### Given records
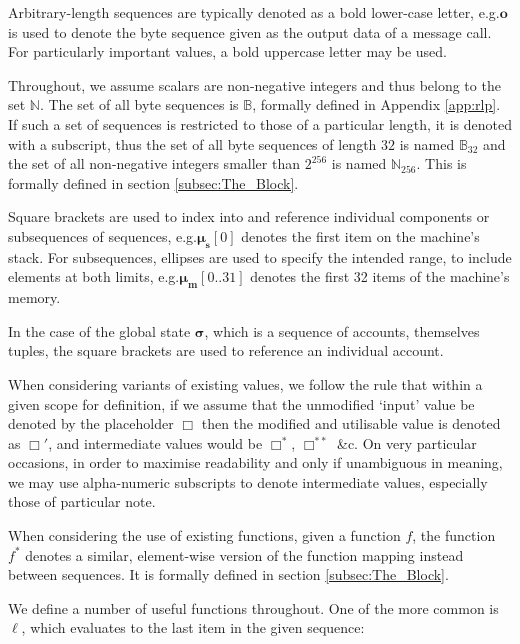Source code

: \documentclass[9pt,oneside]{amsart}
\makeatletter
\newcommand{\linkdest}[1]{\Hy@raisedlink{\hypertarget{#1}{}}}
\newcommand*\eg{e.g.\@\xspace}
\makeatother
\begin{document}
\begin{multicols}{2}
Arbitrary-length sequences are typically denoted as a bold lower-case letter, \eg $\mathbf{o}$ is used to denote the byte sequence given as the output data of a message call. For particularly important values, a bold uppercase letter may be used.

Throughout, we assume scalars are non-negative integers and thus belong to the set $\mathbb{N}$. The set of all byte sequences is $\mathbb{B}$, formally defined in Appendix \ref{app:rlp}. If such a set of sequences is restricted to those of a particular length, it is denoted with a subscript, thus the set of all byte sequences of length $32$ is named $\mathbb{B}_{32}$ and the set of all non-negative integers smaller than $2^{256}$ is named $\mathbb{N}_{256}$. This is formally defined in section \hyperlink{block}{\ref{subsec:The_Block}}.

Square brackets are used to index into and reference individual components or subsequences of sequences, \eg $\boldsymbol{\mu}_{\mathbf{s}}[0]$ denotes the first item on the machine's stack. For subsequences, ellipses are used to specify the intended range, to include elements at both limits, \eg $\boldsymbol{\mu}_{\mathbf{m}}[0..31]$ denotes the first 32 items of the machine's memory.

In the case of the global state $\boldsymbol{\sigma}$, which is a sequence of accounts, themselves tuples, the square brackets are used to reference an individual account.

When considering variants of existing values, we follow the rule that within a given scope for definition, if we assume that the unmodified `input' value be denoted by the placeholder $\Box$ then the modified and utilisable value is denoted as $\Box'$, and intermediate values would be $\Box^*$,  $\Box^{**}$ \&c. On very particular occasions, in order to maximise readability and only if unambiguous in meaning, we may use alpha-numeric subscripts to denote intermediate values, especially those of particular note.

When considering the use of existing functions, given a function $f$, the function \hyperlink{general_element_wise_sequence_transformation_f_pow_asterisk}{$f^*$} denotes a similar, element-wise version of the function mapping instead between sequences. It is formally defined in section \hyperlink{block}{\ref{subsec:The_Block}}.

We define a number of useful functions throughout. \linkdest{ell}One of the more common is $\ell$, which evaluates to the last item in the given sequence:


\end{multicols}
\end{document}
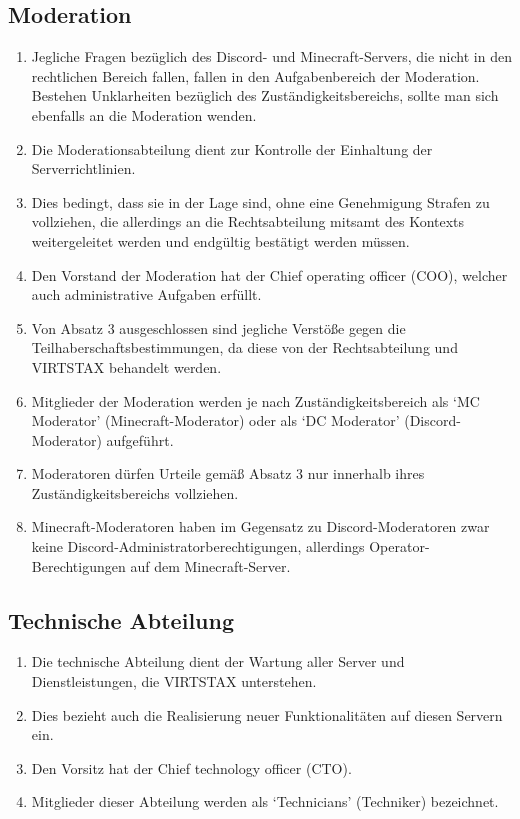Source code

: \documentclass{article}
\begin{document}
\subsection{Moderation}\label{support}
\begin{enumerate}[(1)]
	\item Jegliche Fragen bezüglich des Discord- und Minecraft-Servers, die nicht in den rechtlichen Bereich fallen, fallen in den Aufgabenbereich der Moderation. Bestehen Unklarheiten bezüglich des Zuständigkeitsbereichs, sollte man sich ebenfalls an die Moderation wenden.
	\item Die Moderationsabteilung dient zur Kontrolle der Einhaltung der Serverrichtlinien.
	\item Dies bedingt, dass sie in der Lage sind, ohne eine Genehmigung Strafen zu vollziehen, die allerdings an die Rechtsabteilung mitsamt des Kontexts weitergeleitet werden und endgültig bestätigt werden müssen.
	\item Den Vorstand der Moderation hat der Chief operating officer (COO), welcher auch administrative Aufgaben erfüllt.
	\item Von Absatz 3 ausgeschlossen sind jegliche Verstöße gegen die Teilhaberschaftsbestimmungen, da diese von der Rechtsabteilung und VIRTSTAX behandelt werden.
	\item Mitglieder der Moderation werden je nach Zuständigkeitsbereich als `MC Moderator' (Minecraft-Moderator) oder als `DC Moderator' (Discord-Moderator) aufgeführt.
	\item Moderatoren dürfen Urteile gemäß Absatz 3 nur innerhalb ihres Zuständigkeitsbereichs vollziehen.
	\item Minecraft-Moderatoren haben im Gegensatz zu Discord-Moderatoren zwar keine Discord-Administratorberechtigungen, allerdings Operator-Berechtigungen auf dem Minecraft-Server.
\end{enumerate}

\subsection{Technische Abteilung}
\begin{enumerate}[(1)]
	\item Die technische Abteilung dient der Wartung aller Server und Dienstleistungen, die VIRTSTAX unterstehen.
	\item Dies bezieht auch die Realisierung neuer Funktionalitäten auf diesen Servern ein.
	\item Den Vorsitz hat der Chief technology officer (CTO).
	\item Mitglieder dieser Abteilung werden als `Technicians' (Techniker) bezeichnet.
\end{enumerate}
\end{document}
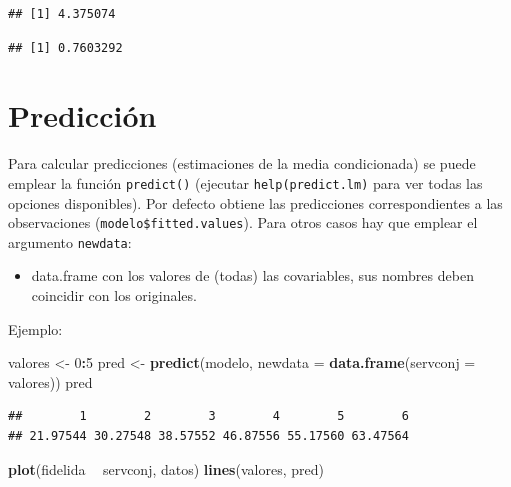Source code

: \documentclass[]{book}
\newenvironment{Shaded}{\begin{snugshade}}{\end{snugshade}}
\newcommand{\DataTypeTok}[1]{\textcolor[rgb]{0.13,0.29,0.53}{#1}}
\newcommand{\DecValTok}[1]{\textcolor[rgb]{0.00,0.00,0.81}{#1}}
\newcommand{\KeywordTok}[1]{\textcolor[rgb]{0.13,0.29,0.53}{\textbf{#1}}}
\newcommand{\NormalTok}[1]{#1}
\newcommand{\OperatorTok}[1]{\textcolor[rgb]{0.81,0.36,0.00}{\textbf{#1}}}
\newcommand{\StringTok}[1]{\textcolor[rgb]{0.31,0.60,0.02}{#1}}
\providecommand{\tightlist}{%
  \setlength{\itemsep}{0pt}\setlength{\parskip}{0pt}}
\begin{document}
\begin{verbatim}
## [1] 4.375074
\end{verbatim}

\begin{Shaded}
\end{Shaded}

\begin{verbatim}
## [1] 0.7603292
\end{verbatim}

\hypertarget{prediccion}{%
\section{Predicción}\label{prediccion}}

Para calcular predicciones (estimaciones de la media condicionada) se puede emplear la función \texttt{predict()} (ejecutar \texttt{help(predict.lm)} para ver todas las opciones disponibles).
Por defecto obtiene las predicciones correspondientes a las observaciones (\texttt{modelo\$fitted.values}). Para otros casos hay que emplear el argumento \texttt{newdata}:

\begin{itemize}
\tightlist
\item
  data.frame con los valores de (todas) las covariables, sus nombres
  deben coincidir con los originales.
\end{itemize}

Ejemplo:

\begin{Shaded}
\begin{Highlighting}[]
\NormalTok{valores <-}\StringTok{ }\DecValTok{0}\OperatorTok{:}\DecValTok{5}
\NormalTok{pred <-}\StringTok{ }\KeywordTok{predict}\NormalTok{(modelo, }\DataTypeTok{newdata =} \KeywordTok{data.frame}\NormalTok{(}\DataTypeTok{servconj =}\NormalTok{ valores))}
\NormalTok{pred}
\end{Highlighting}
\end{Shaded}

\begin{verbatim}
##        1        2        3        4        5        6 
## 21.97544 30.27548 38.57552 46.87556 55.17560 63.47564
\end{verbatim}

\begin{Shaded}
\begin{Highlighting}[]
\KeywordTok{plot}\NormalTok{(fidelida }\OperatorTok{~}\StringTok{ }\NormalTok{servconj, datos)}
\KeywordTok{lines}\NormalTok{(valores, pred)}
\end{Highlighting}
\end{Shaded}
\end{document}
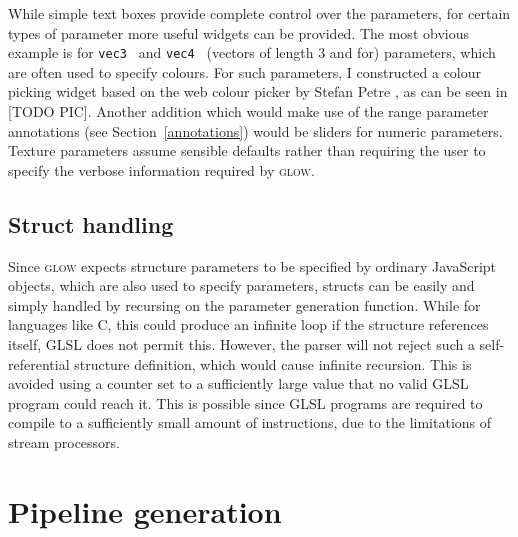 \documentclass[12pt,twoside,notitlepage]{report}
\begin{document}
While simple text boxes provide complete control over the parameters, for certain types of parameter more useful widgets can be provided. The most obvious example is for {\tt vec3 } and {\tt vec4 } (vectors of length 3 and for) parameters, which are often used to specify colours. For such parameters, I constructed a colour picking widget based on the web colour picker by Stefan Petre \cite{color}, as can be seen in [TODO PIC]. Another addition which would make use of the range parameter annotations (see Section~\ref{annotations}) would be sliders for numeric parameters. Texture parameters assume sensible defaults rather than requiring the user to specify the verbose information required by \textsc{glow}.

\subsection{Struct handling}
Since \textsc{glow} expects structure parameters to be specified by ordinary JavaScript objects, which are also used to specify parameters, structs can be easily and simply handled by recursing on the parameter generation function. While for languages like C, this could produce an infinite loop if the structure references itself, GLSL does not permit this. However, the parser will not reject such a self-referential structure definition, which would cause infinite recursion. This is avoided using a counter set to a sufficiently large value that no valid GLSL program could reach it. This is possible since GLSL programs are required to compile to a sufficiently small amount of instructions, due to the limitations of stream processors.

\section{Pipeline generation}
\end{document}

### Assigned task
Please set down exactly the lines from the first line of the data above through the line with "Throughout, we assume", both included, leaving out the pictures.

### Expected answer
Source code

: \documentclass[9pt,oneside]{amsart}
\makeatletter
\newcommand{\linkdest}[1]{\Hy@raisedlink{\hypertarget{#1}{}}}
\newcommand*\eg{e.g.\@\xspace}
\makeatother
\begin{document}
\begin{multicols}{2}
Arbitrary-length sequences are typically denoted as a bold lower-case letter, \eg $\mathbf{o}$ is used to denote the byte sequence given as the output data of a message call. For particularly important values, a bold uppercase letter may be used.

Throughout, we assume scalars are non-negative integers and thus belong to the set $\mathbb{N}$. The set of all byte sequences is $\mathbb{B}$, formally defined in Appendix \ref{app:rlp}. If such a set of sequences is restricted to those of a particular length, it is denoted with a subscript, thus the set of all byte sequences of length $32$ is named $\mathbb{B}_{32}$ and the set of all non-negative integers smaller than $2^{256}$ is named $\mathbb{N}_{256}$. This is formally defined in section \hyperlink{block}{\ref{subsec:The_Block}}.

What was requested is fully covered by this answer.